It was a big headline: Lego Will Cut 1,400 Jobs as Profit Dips, Despite Big-Screen Heroics. What? I thought Lego was one of the hottest companies around?
The most recent earnings report revealed the company is facing an increasingly competitive landscape because more children are using mobile devices for entertainment, even very small children. Lego, take note, there could be a parable in the form of Centipede and Space Invaders.
In the early 1980’s Atari employed thousands of people, including me. The young Steve Jobs and Steve Wozniak were there too. (Steve and Woz soon left to pursue other opportunities.) It was the dawn of civilization as we now know it. It was exciting. We ruled the world. The slogan for the Company was “The Future Is Here”. People who were born long after Atari was at its pinnacle think it’s a cool company and wish they had the opportunity to work there. But where is Atari today?
The history of the Company is well documented. Like an asteroid, it burned brightly and then crashed and burned. What was once dominant is now a footnote in the history of Silicon Valley. Atari products are now retro and the currency of eBay.

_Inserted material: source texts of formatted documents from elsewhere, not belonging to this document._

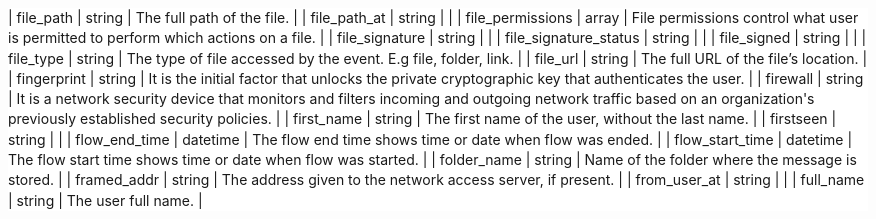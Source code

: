 | file_path                       | string      | The full path of the file.                                                                                                                                                                                                                                                           |
| file_path_at                    | string      |                                                                                                                                                                                                                                                                                      |
| file_permissions                | array       | File permissions control what user is permitted to perform which actions on a file.                                                                                                                                                                                                  |
| file_signature                  | string      |                                                                                                                                                                                                                                                                                      |
| file_signature_status           | string      |                                                                                                                                                                                                                                                                                      |
| file_signed                     | string      |                                                                                                                                                                                                                                                                                      |
| file_type                       | string      | The type of file accessed by the event. E.g file, folder, link.                                                                                                                                                                                                                      |
| file_url                        | string      | The full URL of the file’s location.                                                                                                                                                                                                                                                 |
| fingerprint                     | string      | It is the initial factor that unlocks the private cryptographic key that authenticates the user.                                                                                                                                                                                     |
| firewall                        | string      | It is a network security device that monitors and filters incoming and outgoing network traffic based on an organization's previously established security policies.                                                                                                                 |
| first_name                      | string      | The first name of the user, without the last name.                                                                                                                                                                                                                                   |
| firstseen                       | string      |                                                                                                                                                                                                                                                                                      |
| flow_end_time                   | datetime    | The flow end time shows time or date when flow was ended.                                                                                                                                                                                                                            |
| flow_start_time                 | datetime    | The flow start time shows time or date when flow was started.                                                                                                                                                                                                                        |
| folder_name                     | string      | Name of the folder where the message is stored.                                                                                                                                                                                                                                      |
| framed_addr                     | string      | The address given to the network access server, if present.                                                                                                                                                                                                                          |
| from_user_at                    | string      |                                                                                                                                                                                                                                                                                      |
| full_name                       | string      | The user full name.                                                                                                                                                                                                                                                                  |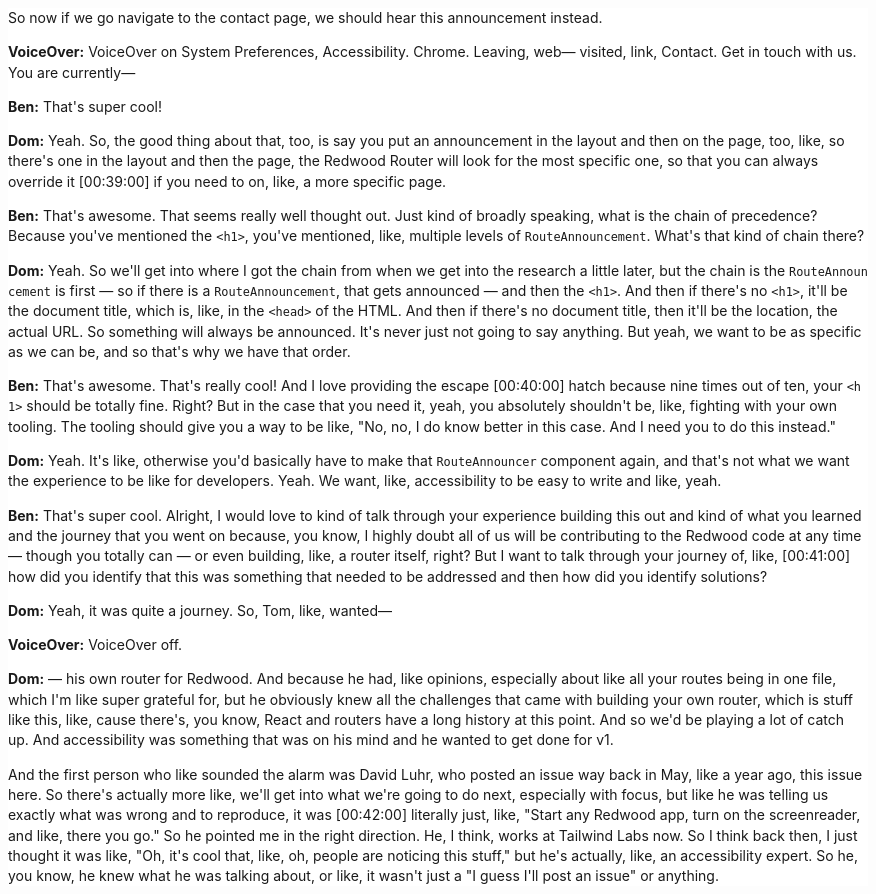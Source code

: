 So now if we go navigate to the contact page, we should hear this announcement instead. 

**VoiceOver:** VoiceOver on System Preferences, Accessibility. Chrome. Leaving, web— visited, link, Contact. Get in touch with us. You are currently— 

**Ben:** That's super cool!

**Dom:** Yeah. So, the good thing about that, too, is say you put an announcement in the layout and then on the page, too, like, so there's one in the layout and then the page, the Redwood Router will look for the most specific one, so that you can always override it [00:39:00] if you need to on, like, a more specific page.

**Ben:** That's awesome. That seems really well thought out. Just kind of broadly speaking, what is the chain of precedence? Because you've mentioned the `<h1>`, you've mentioned, like, multiple levels of `RouteAnnouncement`. What's that kind of chain there? 

**Dom:** Yeah. So we'll get into where I got the chain from when we get into the research a little later, but the chain is the `RouteAnnouncement` is first — so if there is a `RouteAnnouncement`, that gets announced — and then the `<h1>`. And then if there's no `<h1>`, it'll be the document title, which is, like, in the `<head>` of the HTML. And then if there's no document title, then it'll be the location, the actual URL. So something will always be announced. It's never just not going to say anything. But yeah, we want to be as specific as we can be, and so that's why we have that order. 

**Ben:** That's awesome. That's really cool! And I love providing the escape [00:40:00] hatch because nine times out of ten, your `<h1>` should be totally fine. Right? But in the case that you need it, yeah, you absolutely shouldn't be, like, fighting with your own tooling. The tooling should give you a way to be like, "No, no, I do know better in this case. And I need you to do this instead." 

**Dom:** Yeah. It's like, otherwise you'd basically have to make that `RouteAnnouncer` component again, and that's not what we want the experience to be like for developers. Yeah. We want, like, accessibility to be easy to write and like, yeah. 

**Ben:** That's super cool. Alright, I would love to kind of talk through your experience building this out and kind of what you learned and the journey that you went on because, you know, I highly doubt all of us will be contributing to the Redwood code at any time — though you totally can — or even building, like, a router itself, right? But I want to talk through your journey of, like, [00:41:00] how did you identify that this was something that needed to be addressed and then how did you identify solutions? 

**Dom:** Yeah, it was quite a journey. So, Tom, like, wanted— 

**VoiceOver:** VoiceOver off. 

**Dom:** — his own router for Redwood. And because he had, like opinions, especially about like all your routes being in one file, which I'm like super grateful for, but he obviously knew all the challenges that came with building your own router, which is stuff like this, like, cause there's, you know, React and routers have a long history at this point. And so we'd be playing a lot of catch up. And accessibility was something that was on his mind and he wanted to get done for v1. 

And the first person who like sounded the alarm was David Luhr, who posted an issue way back in May, like a year ago, this issue here. So there's actually more like, we'll get into what we're going to do next, especially with focus, but like he was telling us exactly what was wrong and to reproduce, it was [00:42:00] literally just, like, "Start any Redwood app, turn on the screenreader, and like, there you go." So he pointed me in the right direction. He, I think, works at Tailwind Labs now. So I think back then, I just thought it was like, "Oh, it's cool that, like, oh, people are noticing this stuff," but he's actually, like, an accessibility expert. So he, you know, he knew what he was talking about, or like, it wasn't just a "I guess I'll post an issue" or anything.

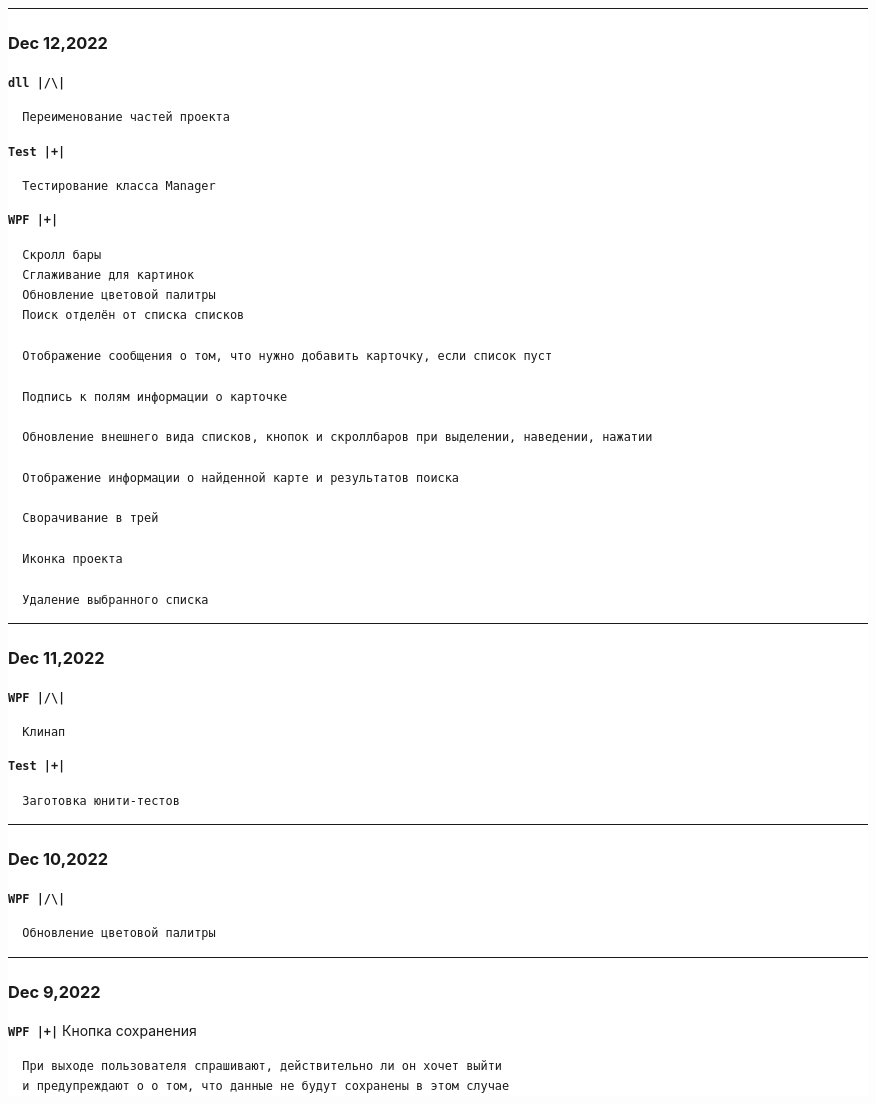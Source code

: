 ___
### Dec 12,2022
**`dll |/\|`**

      Переименование частей проекта
      
         
      
**`Test |+|`**

      Тестирование класса Manager
      
**`WPF |+|`**

      Скролл бары
      Сглаживание для картинок
      Обновление цветовой палитры
      Поиск отделён от списка списков
      
      Отображение сообщения о том, что нужно добавить карточку, если список пуст
      
      Подпись к полям информации о карточке
      
      Обновление внешнего вида списков, кнопок и скроллбаров при выделении, наведении, нажатии
      
      Отображение информации о найденной карте и результатов поиска
      
      Сворачивание в трей
      
      Иконка проекта
      
      Удаление выбранного списка
      
      
___
### Dec 11,2022
**`WPF |/\|`**

      Клинап
      
**`Test |+|`**

      Заготовка юнити-тестов
      
___
### Dec 10,2022
**`WPF |/\|`**

      Обновление цветовой палитры
      
___
### Dec 9,2022
**`WPF |+|`**
      Кнопка сохранения
      
      При выходе пользователя спрашивают, действительно ли он хочет выйти
      и предупреждают о о том, что данные не будут сохранены в этом случае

What happened? Lessons for other organizations to learn are clear, including: competitors will surround any “disruptive” company; and, basic business principles still matter. Principles like developing a clear plan, building an efficient organization chart and putting controls in place were all missing at Atari. I saw the void at the time although, like pretty much everyone else, I never spoke up.
The lessons for individuals are just as important. Lego people (real ones) should take note. But anyone at any “hot” company should pay attention. Nothing lasts, so think of the lessons in the form of some of those classic games.
- Brands are sensitive. At one time Atari was one of the top brands in the world rivaling Pepsi and Coke and it disappeared. Like Atari, your personal brand can change quickly through a few missteps. Get drunk at the holiday party? Watch your brand. Miss the deadline? You hurt your brand. You get the idea.
- Momentum matters. Atari was the hottest company in the world. It had momentum but after a series of bad results, the momentum switched into the negative. Even if you feel like you are on a roll, your career momentum can go negative too. Know which way you momentum is going and make sure it’s on the positive side. Sometimes the game just goes your way, sometimes it is over before it starts.
- Past success is in the past. Don’t dwell on what you used to do or be. The video game hits Atari had didn’t matter after a short while and the same is true for you. What you used to be or used to do is not as important as what you can do now. Don’t think you are invincible based on who you used to be.
- Relationships matter. Even though Atari as a business went into the ditch what survived were the relationships. My Centipede and Donkey Kong games are long gone but many of the people that I met there all those years ago are still friends and colleagues. Regardless of the situation in any organization, relationships matter.
Admit it, your favorite video games are still Space Invaders or Ms. Pac Man. Admit it, you still have the first castle you created with Legos. Admit it, Atari still matters because there are so many lessons to be learned from that pioneer of technology.
The world today is loaded with hot companies, including Lego. All of them are fragile and all of them offer personal lessons that apply to your career. Keep playing with those Legos but every once in a while break out Missile Command or Yars’ Revenge for reminders.